Gwendoline Christie (Brienne of Tarth): "Charles Dance on the toilet — thank you."
HOLD THE DOOR
Hodor became a fan favorite on "Thrones," and his death was touching and memorable: As Hodor, played by Nairn, tries to keep holding the door to give Meera time to escape with Bran Stark, who is unconscious, he sacrifices his life as the White Walkers' minions tear him apart.
Nairn: "I definitely cried the first time I watched it. It's very different watching it back than it is doing it at the time. Yeah, I still get teary when I watch it sometimes. ...I watched a lot of people's reactions to Hodor dying. That actually moved me."
Hill: "I never saw that coming either. I was like, 'What?'"
Kerry Ingram (Shireen Baratheon): "The one that hit me the most is probably Hodor's death. ...When that happened I was just so shocked because I didn't know what was going to happen. ...The acting, the way that it was presented was just incredible. It's just such an amazing piece of television. It's heartbreaking, but amazing."
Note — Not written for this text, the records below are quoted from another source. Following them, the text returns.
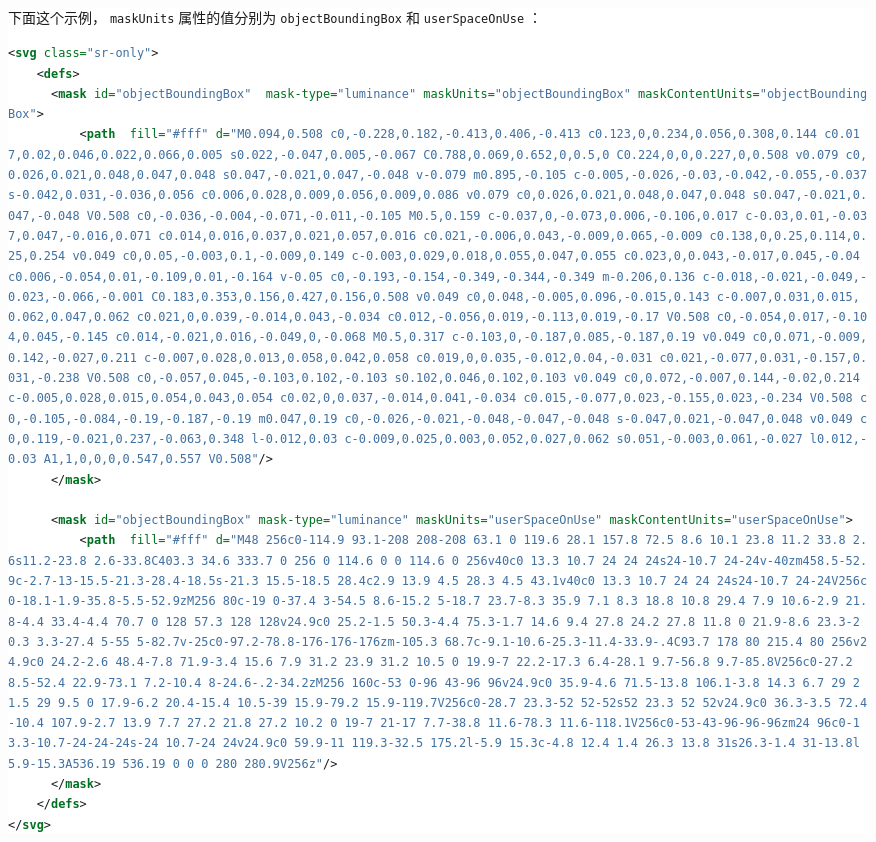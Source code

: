 

下面这个示例， `maskUnits` 属性的值分别为 `objectBoundingBox` 和 `userSpaceOnUse` ：

  


```XML
<svg class="sr-only">
    <defs>
      <mask id="objectBoundingBox"  mask-type="luminance" maskUnits="objectBoundingBox" maskContentUnits="objectBoundingBox">
          <path  fill="#fff" d="M0.094,0.508 c0,-0.228,0.182,-0.413,0.406,-0.413 c0.123,0,0.234,0.056,0.308,0.144 c0.017,0.02,0.046,0.022,0.066,0.005 s0.022,-0.047,0.005,-0.067 C0.788,0.069,0.652,0,0.5,0 C0.224,0,0,0.227,0,0.508 v0.079 c0,0.026,0.021,0.048,0.047,0.048 s0.047,-0.021,0.047,-0.048 v-0.079 m0.895,-0.105 c-0.005,-0.026,-0.03,-0.042,-0.055,-0.037 s-0.042,0.031,-0.036,0.056 c0.006,0.028,0.009,0.056,0.009,0.086 v0.079 c0,0.026,0.021,0.048,0.047,0.048 s0.047,-0.021,0.047,-0.048 V0.508 c0,-0.036,-0.004,-0.071,-0.011,-0.105 M0.5,0.159 c-0.037,0,-0.073,0.006,-0.106,0.017 c-0.03,0.01,-0.037,0.047,-0.016,0.071 c0.014,0.016,0.037,0.021,0.057,0.016 c0.021,-0.006,0.043,-0.009,0.065,-0.009 c0.138,0,0.25,0.114,0.25,0.254 v0.049 c0,0.05,-0.003,0.1,-0.009,0.149 c-0.003,0.029,0.018,0.055,0.047,0.055 c0.023,0,0.043,-0.017,0.045,-0.04 c0.006,-0.054,0.01,-0.109,0.01,-0.164 v-0.05 c0,-0.193,-0.154,-0.349,-0.344,-0.349 m-0.206,0.136 c-0.018,-0.021,-0.049,-0.023,-0.066,-0.001 C0.183,0.353,0.156,0.427,0.156,0.508 v0.049 c0,0.048,-0.005,0.096,-0.015,0.143 c-0.007,0.031,0.015,0.062,0.047,0.062 c0.021,0,0.039,-0.014,0.043,-0.034 c0.012,-0.056,0.019,-0.113,0.019,-0.17 V0.508 c0,-0.054,0.017,-0.104,0.045,-0.145 c0.014,-0.021,0.016,-0.049,0,-0.068 M0.5,0.317 c-0.103,0,-0.187,0.085,-0.187,0.19 v0.049 c0,0.071,-0.009,0.142,-0.027,0.211 c-0.007,0.028,0.013,0.058,0.042,0.058 c0.019,0,0.035,-0.012,0.04,-0.031 c0.021,-0.077,0.031,-0.157,0.031,-0.238 V0.508 c0,-0.057,0.045,-0.103,0.102,-0.103 s0.102,0.046,0.102,0.103 v0.049 c0,0.072,-0.007,0.144,-0.02,0.214 c-0.005,0.028,0.015,0.054,0.043,0.054 c0.02,0,0.037,-0.014,0.041,-0.034 c0.015,-0.077,0.023,-0.155,0.023,-0.234 V0.508 c0,-0.105,-0.084,-0.19,-0.187,-0.19 m0.047,0.19 c0,-0.026,-0.021,-0.048,-0.047,-0.048 s-0.047,0.021,-0.047,0.048 v0.049 c0,0.119,-0.021,0.237,-0.063,0.348 l-0.012,0.03 c-0.009,0.025,0.003,0.052,0.027,0.062 s0.051,-0.003,0.061,-0.027 l0.012,-0.03 A1,1,0,0,0,0.547,0.557 V0.508"/>
      </mask>
      
      <mask id="objectBoundingBox" mask-type="luminance" maskUnits="userSpaceOnUse" maskContentUnits="userSpaceOnUse">
          <path  fill="#fff" d="M48 256c0-114.9 93.1-208 208-208 63.1 0 119.6 28.1 157.8 72.5 8.6 10.1 23.8 11.2 33.8 2.6s11.2-23.8 2.6-33.8C403.3 34.6 333.7 0 256 0 114.6 0 0 114.6 0 256v40c0 13.3 10.7 24 24 24s24-10.7 24-24v-40zm458.5-52.9c-2.7-13-15.5-21.3-28.4-18.5s-21.3 15.5-18.5 28.4c2.9 13.9 4.5 28.3 4.5 43.1v40c0 13.3 10.7 24 24 24s24-10.7 24-24V256c0-18.1-1.9-35.8-5.5-52.9zM256 80c-19 0-37.4 3-54.5 8.6-15.2 5-18.7 23.7-8.3 35.9 7.1 8.3 18.8 10.8 29.4 7.9 10.6-2.9 21.8-4.4 33.4-4.4 70.7 0 128 57.3 128 128v24.9c0 25.2-1.5 50.3-4.4 75.3-1.7 14.6 9.4 27.8 24.2 27.8 11.8 0 21.9-8.6 23.3-20.3 3.3-27.4 5-55 5-82.7v-25c0-97.2-78.8-176-176-176zm-105.3 68.7c-9.1-10.6-25.3-11.4-33.9-.4C93.7 178 80 215.4 80 256v24.9c0 24.2-2.6 48.4-7.8 71.9-3.4 15.6 7.9 31.2 23.9 31.2 10.5 0 19.9-7 22.2-17.3 6.4-28.1 9.7-56.8 9.7-85.8V256c0-27.2 8.5-52.4 22.9-73.1 7.2-10.4 8-24.6-.2-34.2zM256 160c-53 0-96 43-96 96v24.9c0 35.9-4.6 71.5-13.8 106.1-3.8 14.3 6.7 29 21.5 29 9.5 0 17.9-6.2 20.4-15.4 10.5-39 15.9-79.2 15.9-119.7V256c0-28.7 23.3-52 52-52s52 23.3 52 52v24.9c0 36.3-3.5 72.4-10.4 107.9-2.7 13.9 7.7 27.2 21.8 27.2 10.2 0 19-7 21-17 7.7-38.8 11.6-78.3 11.6-118.1V256c0-53-43-96-96-96zm24 96c0-13.3-10.7-24-24-24s-24 10.7-24 24v24.9c0 59.9-11 119.3-32.5 175.2l-5.9 15.3c-4.8 12.4 1.4 26.3 13.8 31s26.3-1.4 31-13.8l5.9-15.3A536.19 536.19 0 0 0 280 280.9V256z"/>
      </mask>
    </defs>
</svg>
```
WHO LET THE DOGS OUT? WOOF, WOOF
Ramsey Bolton, played by Iwan Rheon, had his fun when he brutally tortured Theon Greyjoy and Sansa Stark, and killed his own father and pregnant stepmother. So it was only appropriate that the favor was returned when Ramsay's drooling dog — who hadn't eaten for some time — was let loose on his master, and had his way with him.
Pilou Asbaek (Euron Greyjoy): "I like the way Ramsay died. He got eaten by his own dogs. That's a very Scandinavian death. I like that ... because it's brutal. And it's poetic."
When you're Olenna Tyrell and you don't approve of your granddaughter's husband, you'll poison him on their wedding day. That's what happened to former king Joffrey Baratheon, who died in front of family, friends and foes after drinking poison.
Iain Glen (Ser Jorah Mormont): "Those eyes, you know, the strangulation, the going red ... I thought it was just a brilliantly acted death and it was a surprise, like all good 'Thrones' deaths are; just the way it manifested itself. It had captured everything that's great about 'Thrones' I think."
Princess Shireen Baratheon's death scene — she was burned alive as a sacrifice to R'hllor, known as the Lord of Light — was a hard one to watch. Her parents OK'd the death, though her mother later regretted it and tried in vain to save her daughter.
Liam Cunningham (Davos Seaworth): "My little girl Shireen. That was heartbreaking. I cried when I read that in my little room at home, when I had the pages open. ... I hoped it was a joke. A horrible thing to happen but incredibly dramatic as regards to storytelling."